▸ TASK GOAL
A faithful copy without images is required: write out all the records exactly.

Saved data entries

########

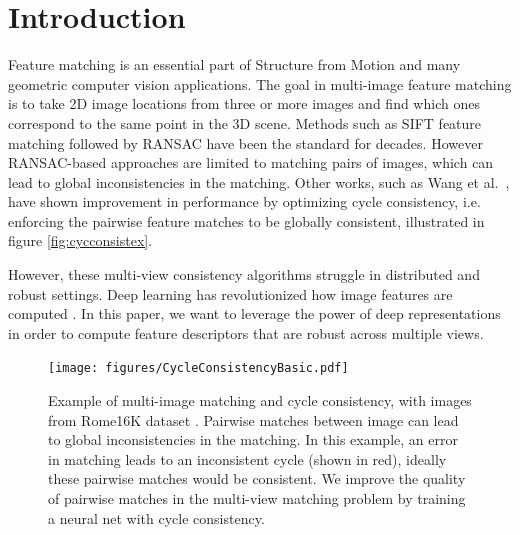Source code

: \documentclass[10pt,twocolumn,letterpaper]{article}
\begin{document}
\section{Introduction}

Feature matching is an essential part of Structure from Motion and many geometric computer vision applications.
The goal in multi-image feature matching is to take 2D image locations from three or more images and find which ones correspond to the same point in the 3D scene.
Methods such as SIFT feature matching \cite{lowe2004distinctive} followed by RANSAC \cite{fischler1981random} have been the standard for decades.
However RANSAC-based approaches are limited to matching pairs of images, which can lead to global inconsistencies in the matching.
Other works, such as Wang et al.~\cite{wang2017multi}, have shown improvement in performance by optimizing cycle consistency, i.e. enforcing the pairwise feature matches to be globally consistent, illustrated in figure \ref{fig:cycconsistex}.

However, these multi-view consistency algorithms struggle in distributed and robust settings.
Deep learning has revolutionized how image features are computed \cite{yi2016lift}.
In this paper, we want to leverage the power of deep representations in order to compute feature descriptors that are robust across multiple views.

\begin{figure}[t]
\begin{center}
  \texttt{[image: figures/CycleConsistencyBasic.pdf]}
\end{center}
  \caption{
    Example of multi-image matching and cycle consistency, with images from Rome16K dataset \cite{li2010location}.
    Pairwise matches between image can lead to global inconsistencies in the matching.
    In this example, an error in matching leads to an inconsistent cycle (shown in red), ideally these pairwise matches would be consistent.
    We improve the quality of pairwise matches in the multi-view matching problem by training a neural net with cycle consistency.
  }
\label{fig:cycconsistex}
\label{fig:onecol}
\end{figure}
\end{document}
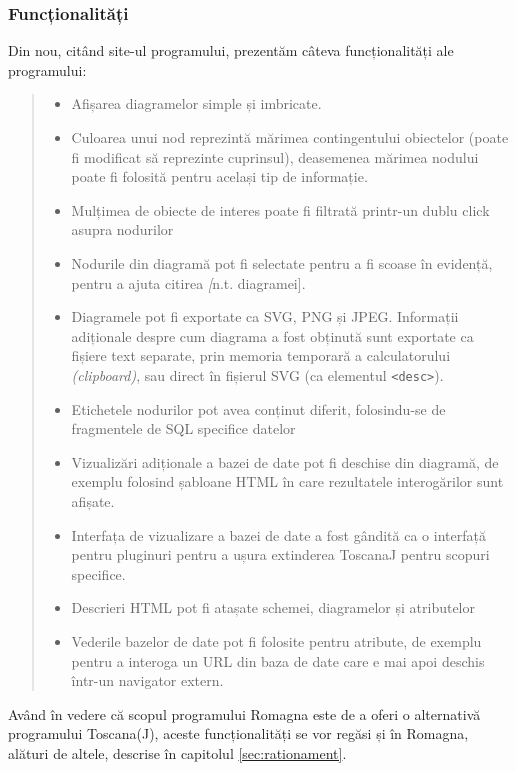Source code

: \documentclass[12pt, a4paper, twoside, romanian]{teza-upb}
\begin{document}
      \subsubsection{Funcționalități}
        Din nou, citând site-ul programului\cite{Toscanaj:toscanaj}, prezentăm câteva funcționalități ale programului:

        \begin{quote}
          \begin{itemize}
            \item Afișarea diagramelor simple și imbricate.
            \item Culoarea unui nod reprezintă mărimea contingentului obiectelor (poate fi modificat să reprezinte cuprinsul), deasemenea mărimea nodului poate fi folosită pentru același tip de informație.
            \item Mulțimea de obiecte de interes poate fi filtrată printr-un dublu click asupra nodurilor
            \item Nodurile din diagramă pot fi selectate pentru a fi scoase în evidență, pentru a ajuta citirea \textit[n.t. diagramei].
            \item Diagramele pot fi exportate ca SVG, PNG și JPEG. Informații adiționale despre cum diagrama a fost obținută sunt exportate ca fișiere text separate, prin memoria temporară a calculatorului \textit{(clipboard)}, sau direct în fișierul SVG (ca elementul \verb=<desc>=).
            \item Etichetele nodurilor pot avea conținut diferit, folosindu-se de fragmentele de SQL specifice datelor
            \item Vizualizări adiționale a bazei de date pot fi deschise din diagramă, de exemplu folosind șabloane HTML în care rezultatele interogărilor sunt afișate.
            \item Interfața de vizualizare a bazei de date a fost gândită ca o interfață pentru pluginuri pentru a ușura extinderea ToscanaJ pentru scopuri specifice.
            \item Descrieri HTML pot fi atașate schemei, diagramelor și atributelor
            \item Vederile bazelor de date pot fi folosite pentru atribute, de exemplu pentru a interoga un URL din baza de date care e mai apoi deschis într-un navigator extern.
          \end{itemize}
        \end{quote}

        Având în vedere că scopul programului Romagna este de a oferi o alternativă programului Toscana(J), aceste funcționalități se vor regăsi și în Romagna, alături de altele, descrise în capitolul \ref{sec:rationament}.
\end{document}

########

▸ OUTPUT BELOW
Source code

: \documentclass[10pt,twocolumn,letterpaper]{article}
\begin{document}
\section{Introduction}

Feature matching is an essential part of Structure from Motion and many geometric computer vision applications.
The goal in multi-image feature matching is to take 2D image locations from three or more images and find which ones correspond to the same point in the 3D scene.
Methods such as SIFT feature matching \cite{lowe2004distinctive} followed by RANSAC \cite{fischler1981random} have been the standard for decades.
However RANSAC-based approaches are limited to matching pairs of images, which can lead to global inconsistencies in the matching.
Other works, such as Wang et al.~\cite{wang2017multi}, have shown improvement in performance by optimizing cycle consistency, i.e. enforcing the pairwise feature matches to be globally consistent, illustrated in figure \ref{fig:cycconsistex}.

However, these multi-view consistency algorithms struggle in distributed and robust settings.
Deep learning has revolutionized how image features are computed \cite{yi2016lift}.
In this paper, we want to leverage the power of deep representations in order to compute feature descriptors that are robust across multiple views.

\begin{figure}[t]
\begin{center}
  \texttt{[image: figures/CycleConsistencyBasic.pdf]}
\end{center}
  \caption{
    Example of multi-image matching and cycle consistency, with images from Rome16K dataset \cite{li2010location}.
    Pairwise matches between image can lead to global inconsistencies in the matching.
    In this example, an error in matching leads to an inconsistent cycle (shown in red), ideally these pairwise matches would be consistent.
    We improve the quality of pairwise matches in the multi-view matching problem by training a neural net with cycle consistency.
  }
\label{fig:cycconsistex}
\label{fig:onecol}
\end{figure}
\end{document}
Source code

: \documentclass[12pt, a4paper, twoside, romanian]{teza-upb}
\begin{document}
      \subsubsection{Funcționalități}
        Din nou, citând site-ul programului\cite{Toscanaj:toscanaj}, prezentăm câteva funcționalități ale programului:

        \begin{quote}
          \begin{itemize}
            \item Afișarea diagramelor simple și imbricate.
            \item Culoarea unui nod reprezintă mărimea contingentului obiectelor (poate fi modificat să reprezinte cuprinsul), deasemenea mărimea nodului poate fi folosită pentru același tip de informație.
            \item Mulțimea de obiecte de interes poate fi filtrată printr-un dublu click asupra nodurilor
            \item Nodurile din diagramă pot fi selectate pentru a fi scoase în evidență, pentru a ajuta citirea \textit[n.t. diagramei].
            \item Diagramele pot fi exportate ca SVG, PNG și JPEG. Informații adiționale despre cum diagrama a fost obținută sunt exportate ca fișiere text separate, prin memoria temporară a calculatorului \textit{(clipboard)}, sau direct în fișierul SVG (ca elementul \verb=<desc>=).
            \item Etichetele nodurilor pot avea conținut diferit, folosindu-se de fragmentele de SQL specifice datelor
            \item Vizualizări adiționale a bazei de date pot fi deschise din diagramă, de exemplu folosind șabloane HTML în care rezultatele interogărilor sunt afișate.
            \item Interfața de vizualizare a bazei de date a fost gândită ca o interfață pentru pluginuri pentru a ușura extinderea ToscanaJ pentru scopuri specifice.
            \item Descrieri HTML pot fi atașate schemei, diagramelor și atributelor
            \item Vederile bazelor de date pot fi folosite pentru atribute, de exemplu pentru a interoga un URL din baza de date care e mai apoi deschis într-un navigator extern.
          \end{itemize}
        \end{quote}

        Având în vedere că scopul programului Romagna este de a oferi o alternativă programului Toscana(J), aceste funcționalități se vor regăsi și în Romagna, alături de altele, descrise în capitolul \ref{sec:rationament}.
\end{document}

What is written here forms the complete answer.